Final Judgment: Miss USA

Perez Hilton's fellow Miss USA judge Alicia Jacobs took to her blog in response to Miss California's now-infamous marriage-equality flub -- and received a flood of hate mail and death threats. Now the gay rights advocate is speaking out.

BY Ross von Metzke

April 21 2009 11:00 PM ET

When Miss California
(Carrie Prejean) made the flub heard 'round the world with
regard to blogger and Miss USA judge Perez Hilton's now-famous
marriage-equality question, websites and blogs lit up with
commentary, questions, and inevitable follow-up interviews.
Alicia Jacobs, the Las Vegas on-air entertainment reporter for
the city's NBC affiliate and former Miss Nevada USA who sat
at the judges' table with Hilton that evening, ran home and
took to her blog. She was fired up -- frustrated by Prejean's
lack of compassion, eager to shed some light on the issue of
marriage equality, and hoping people reading her words at home
would understand why a Miss USA contestant should have
avoided such a polarizing response to such a topical
question.

Within 24 hours
Jacobs's in-box was flooded with hate mail -- including a
few death threats.

Jacobs reached out to
Advocate.com to talk about the overwhelming response to her
blog post, where she thinks Miss California went wrong, and
what really went down in that auditorium after the
"awkward" applause died down.

Advocate.com:This has been quite a week for you.
Alicia Jacobs:

Oh, my gosh. Has it ever. I thought I was going to go in and
judge a beauty pageant, which I was delighted and honored to
do, and it's just taken on a life of its own.
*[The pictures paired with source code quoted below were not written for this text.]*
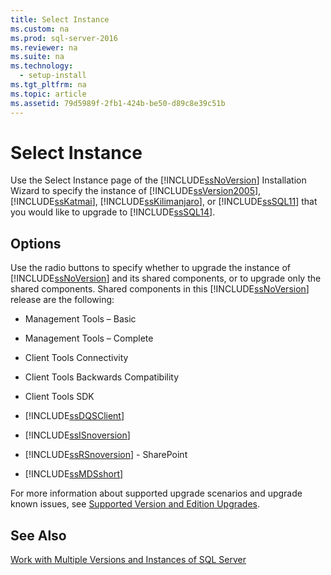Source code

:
 ```yaml
---
title: Select Instance
ms.custom: na
ms.prod: sql-server-2016
ms.reviewer: na
ms.suite: na
ms.technology: 
  - setup-install
ms.tgt_pltfrm: na
ms.topic: article
ms.assetid: 79d5989f-2fb1-424b-be50-d89c8e39c51b
---
```

# Select Instance
  Use the Select Instance page of the [!INCLUDE[ssNoVersion](../../Topics/TopicNameContainA/includes/ssNoVersion_md.md)] Installation Wizard to specify the instance of [!INCLUDE[ssVersion2005](../../Topics/TopicNameContainA/includes/ssVersion2005_md.md)], [!INCLUDE[ssKatmai](../../Topics/TopicNameContainA/includes/ssKatmai_md.md)], [!INCLUDE[ssKilimanjaro](../../Topics/TopicNameContainA/includes/ssKilimanjaro_md.md)], or [!INCLUDE[ssSQL11](../../Topics/TopicNameContainA/includes/ssSQL11_md.md)] that you would like to upgrade to [!INCLUDE[ssSQL14](../../Topics/TopicNameContainA/includes/ssSQL14_md.md)].  
  
## Options  
 Use the radio buttons to specify whether to upgrade the instance of [!INCLUDE[ssNoVersion](../../Topics/TopicNameContainA/includes/ssNoVersion_md.md)] and its shared components, or to upgrade only the shared components. Shared components in this [!INCLUDE[ssNoVersion](../../Topics/TopicNameContainA/includes/ssNoVersion_md.md)] release are the following:  
  
-   Management Tools – Basic  
  
-   Management Tools – Complete  
  
-   Client Tools Connectivity  
  
-   Client Tools Backwards Compatibility  
  
-   Client Tools SDK  
  
-   [!INCLUDE[ssDQSClient](../../Topics/TopicNameContainA/includes/ssDQSClient_md.md)]  
  
-   [!INCLUDE[ssISnoversion](../../Topics/TopicNameContainA/includes/ssISnoversion_md.md)]  
  
-   [!INCLUDE[ssRSnoversion](../../Topics/TopicNameContainA/includes/ssRSnoversion_md.md)] - SharePoint  
  
-   [!INCLUDE[ssMDSshort](../../Topics/TopicNameContainA/includes/ssMDSshort_md.md)]  
  
 For more information about supported upgrade scenarios and upgrade known issues, see [Supported Version and Edition Upgrades](../../Topics/TopicNameNotContainA/Supported-Version-and-Edition-Upgrades.md).  
  
## See Also  
 [Work with Multiple Versions and Instances of SQL Server](../../Topics/TopicNameNotContainA/Work-with-Multiple-Versions-and-Instances-of-SQL-Server.md)  
  
  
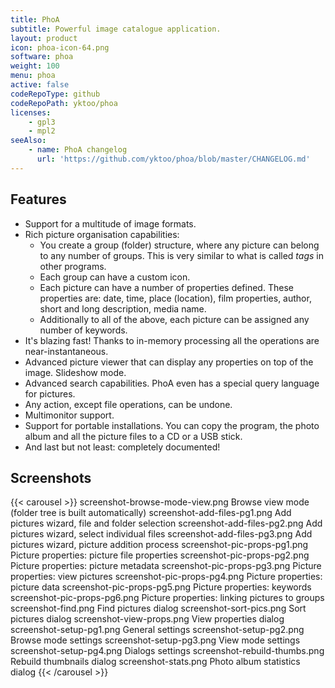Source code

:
 ```yaml
---
title: PhoA
subtitle: Powerful image catalogue application.
layout: product
icon: phoa-icon-64.png
software: phoa
weight: 100
menu: phoa
active: false
codeRepoType: github
codeRepoPath: yktoo/phoa
licenses:
    - gpl3
    - mpl2
seeAlso:
    - name: PhoA changelog
      url: 'https://github.com/yktoo/phoa/blob/master/CHANGELOG.md'
---
```


## Features

* Support for a multitude of image formats.
* Rich picture organisation capabilities:
    * You create a group (folder) structure, where any picture can belong to any number of groups. This is very similar to what is called <i>tags</i> in other programs.
    * Each group can have a custom icon.
    * Each picture can have a number of properties defined. These properties are: date, time, place (location), film properties, author, short and long description, media name.
    * Additionally to all of the above, each picture can be assigned any number of keywords.
* It's blazing fast! Thanks to in-memory processing all the operations are near-instantaneous.
* Advanced picture viewer that can display any properties on top of the image. Slideshow mode.
* Advanced search capabilities. PhoA even has a special query language for pictures.
* Any action, except file operations, can be undone.
* Multimonitor support.
* Support for portable installations. You can copy the program, the photo album and all the picture files to a CD or a USB stick.
* And last but not least: completely documented!

## Screenshots

{{< carousel >}}
    screenshot-browse-mode-view.png Browse view mode (folder tree is built automatically)
    screenshot-add-files-pg1.png    Add pictures wizard, file and folder selection
    screenshot-add-files-pg2.png    Add pictures wizard, select individual files
    screenshot-add-files-pg3.png    Add pictures wizard, picture addition process
    screenshot-pic-props-pg1.png    Picture properties: picture file properties
    screenshot-pic-props-pg2.png    Picture properties: picture metadata
    screenshot-pic-props-pg3.png    Picture properties: view pictures
    screenshot-pic-props-pg4.png    Picture properties: picture data
    screenshot-pic-props-pg5.png    Picture properties: keywords
    screenshot-pic-props-pg6.png    Picture properties: linking pictures to groups
    screenshot-find.png             Find pictures dialog
    screenshot-sort-pics.png        Sort pictures dialog
    screenshot-view-props.png       View properties dialog
    screenshot-setup-pg1.png        General settings
    screenshot-setup-pg2.png        Browse mode settings
    screenshot-setup-pg3.png        View mode settings
    screenshot-setup-pg4.png        Dialogs settings
    screenshot-rebuild-thumbs.png   Rebuild thumbnails dialog
    screenshot-stats.png            Photo album statistics dialog
{{< /carousel >}}
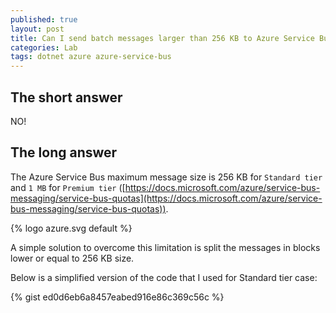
 ```yaml
---
published: true
layout: post
title: Can I send batch messages larger than 256 KB to Azure Service Bus? 
categories: Lab
tags: dotnet azure azure-service-bus
---
```

## The short answer 
NO!

## The long answer
The Azure Service Bus maximum message size is 256 KB for `Standard tier` and `1 MB` for `Premium tier` ([https://docs.microsoft.com/azure/service-bus-messaging/service-bus-quotas](https://docs.microsoft.com/azure/service-bus-messaging/service-bus-quotas)).

{% logo azure.svg default %}

A simple solution to overcome this limitation is split the messages in blocks lower or equal to 256 KB size. 

Below is a simplified version of the code that I used for Standard tier  case:

{% gist ed0d6eb6a8457eabed916e86c369c56c %}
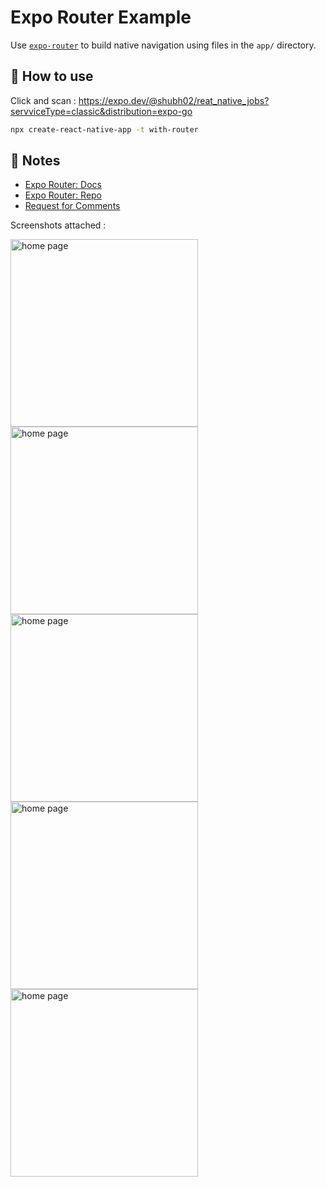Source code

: # Expo Router Example

Use [`expo-router`](https://expo.github.io/router) to build native navigation using files in the `app/` directory.

## 🚀 How to use

Click and scan  : https://expo.dev/@shubh02/reat_native_jobs?servviceType=classic&distribution=expo-go

```sh
npx create-react-native-app -t with-router
```

## 📝 Notes

- [Expo Router: Docs](https://expo.github.io/router)
- [Expo Router: Repo](https://github.com/expo/router)
- [Request for Comments](https://github.com/expo/router/discussions/1)

Screenshots attached :
<div>
  <img src="https://user-images.githubusercontent.com/112515178/228561133-100e0137-9d23-4b21-9891-d769dbbf2aba.jpeg" alt="home page" width="300"/>
  <img src="https://user-images.githubusercontent.com/112515178/228561157-de88d4ee-a33b-4978-927b-293634b2591c.jpeg" alt="home page" width="300"/>
  <img src="https://user-images.githubusercontent.com/112515178/228561170-40cab56e-ecd0-4de4-bd18-d482edb577db.jpeg" alt="home page" width="300"/>
  <img src="https://user-images.githubusercontent.com/112515178/228561178-fb3c7ea4-33b5-4f19-9ec0-56dd4d6f12aa.jpeg" alt="home page" width="300"/>
  <img src="https://user-images.githubusercontent.com/112515178/228561187-f876fa02-0c2c-4da0-b1ea-5ea70c488454.jpeg" alt="home page" width="300"/>
</div>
When you heard Miss California's response to the
question about marriage equality, did you know instantly it was
going to cause a stir?

I couldn't have imagined that three days later we would still
be talking about it. The girl who actually became Miss USA
[Miss North Carolina, Kristen Dalton] has been put on the back
burner, which is unfortunate because she deserves the limelight
right now, and nobody's talking about her. We're talking about
Miss California, whose answer was definitely polarizing, and
that's not what this pageant was all about.

Alicia Jacobs Video x300 (grab) | advocate.com

Perez was the only judge to write his own questions, and
some people have questioned whether or not it was an
appropriate question to ask.

I think it was a completely relevant question to ask. All of
the judges' questions were meant to be topical, and, my
gosh, certainly gay marriage is topical. It's an important
issue and one that most states are talking about as we speak. I
mean, my home state of Nevada -- right now there's legislation
going on.

What was the mood in the theater like after Miss
California's response? From what I've heard, what we saw on
TV was not necessarily how it went down.

It was interesting. There was applause, but it almost seemed
like a slightly delayed nervous applause. She had a very large
cheering section there, because California is very close to
Nevada and that's what you'd expect. Look, she's a very
beautiful girl and she competed well, in some people's opinion,
up until that point. But the applause was followed by a great
deal of booing, which didn't surprise me.